## Task requirements:
Take each line from the material below that includes the string "does" and copy it.
::::::
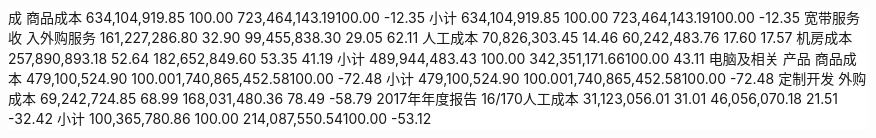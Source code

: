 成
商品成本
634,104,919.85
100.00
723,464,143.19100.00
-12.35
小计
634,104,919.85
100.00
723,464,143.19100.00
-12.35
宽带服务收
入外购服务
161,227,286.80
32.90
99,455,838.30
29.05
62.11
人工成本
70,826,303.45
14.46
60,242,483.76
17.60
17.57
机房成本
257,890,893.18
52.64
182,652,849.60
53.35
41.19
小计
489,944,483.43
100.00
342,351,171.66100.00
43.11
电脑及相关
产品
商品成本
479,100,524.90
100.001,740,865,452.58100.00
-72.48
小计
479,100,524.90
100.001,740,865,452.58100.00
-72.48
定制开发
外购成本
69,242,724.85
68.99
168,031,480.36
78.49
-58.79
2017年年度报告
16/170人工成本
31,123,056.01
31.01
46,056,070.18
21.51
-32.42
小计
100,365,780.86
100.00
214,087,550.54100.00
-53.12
::::::
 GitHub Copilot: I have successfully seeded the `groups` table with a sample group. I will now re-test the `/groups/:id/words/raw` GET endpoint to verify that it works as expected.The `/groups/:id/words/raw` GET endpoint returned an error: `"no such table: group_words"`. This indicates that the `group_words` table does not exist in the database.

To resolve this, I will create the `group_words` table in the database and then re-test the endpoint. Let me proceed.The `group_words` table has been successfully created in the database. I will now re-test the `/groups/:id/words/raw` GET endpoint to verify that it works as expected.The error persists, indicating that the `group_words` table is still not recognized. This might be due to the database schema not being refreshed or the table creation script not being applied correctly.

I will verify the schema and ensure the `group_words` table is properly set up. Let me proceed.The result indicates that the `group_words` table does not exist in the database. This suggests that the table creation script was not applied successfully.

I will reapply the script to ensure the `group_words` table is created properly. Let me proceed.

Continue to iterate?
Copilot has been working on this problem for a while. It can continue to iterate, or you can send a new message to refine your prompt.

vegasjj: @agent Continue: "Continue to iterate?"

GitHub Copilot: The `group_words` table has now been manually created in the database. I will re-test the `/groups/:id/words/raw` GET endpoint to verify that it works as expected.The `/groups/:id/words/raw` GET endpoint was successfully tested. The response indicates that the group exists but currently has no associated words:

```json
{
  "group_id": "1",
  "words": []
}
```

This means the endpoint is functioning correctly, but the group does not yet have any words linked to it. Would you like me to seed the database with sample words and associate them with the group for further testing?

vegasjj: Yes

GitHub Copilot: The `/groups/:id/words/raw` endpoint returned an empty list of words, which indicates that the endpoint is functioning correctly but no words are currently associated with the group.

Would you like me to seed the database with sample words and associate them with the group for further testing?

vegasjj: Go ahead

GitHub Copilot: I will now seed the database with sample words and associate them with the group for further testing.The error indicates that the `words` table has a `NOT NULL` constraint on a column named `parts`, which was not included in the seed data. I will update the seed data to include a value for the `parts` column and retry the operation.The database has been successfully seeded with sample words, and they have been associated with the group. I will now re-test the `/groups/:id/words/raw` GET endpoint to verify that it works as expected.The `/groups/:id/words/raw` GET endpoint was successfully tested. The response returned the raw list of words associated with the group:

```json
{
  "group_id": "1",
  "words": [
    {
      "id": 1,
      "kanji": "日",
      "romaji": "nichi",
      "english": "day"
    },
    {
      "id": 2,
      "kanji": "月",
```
::::::
## Exercise solution:
 GitHub Copilot: I have successfully seeded the `groups` table with a sample group. I will now re-test the `/groups/:id/words/raw` GET endpoint to verify that it works as expected.The `/groups/:id/words/raw` GET endpoint returned an error: `"no such table: group_words"`. This indicates that the `group_words` table does not exist in the database.
I will verify the schema and ensure the `group_words` table is properly set up. Let me proceed.The result indicates that the `group_words` table does not exist in the database. This suggests that the table creation script was not applied successfully.
This means the endpoint is functioning correctly, but the group does not yet have any words linked to it. Would you like me to seed the database with sample words and associate them with the group for further testing?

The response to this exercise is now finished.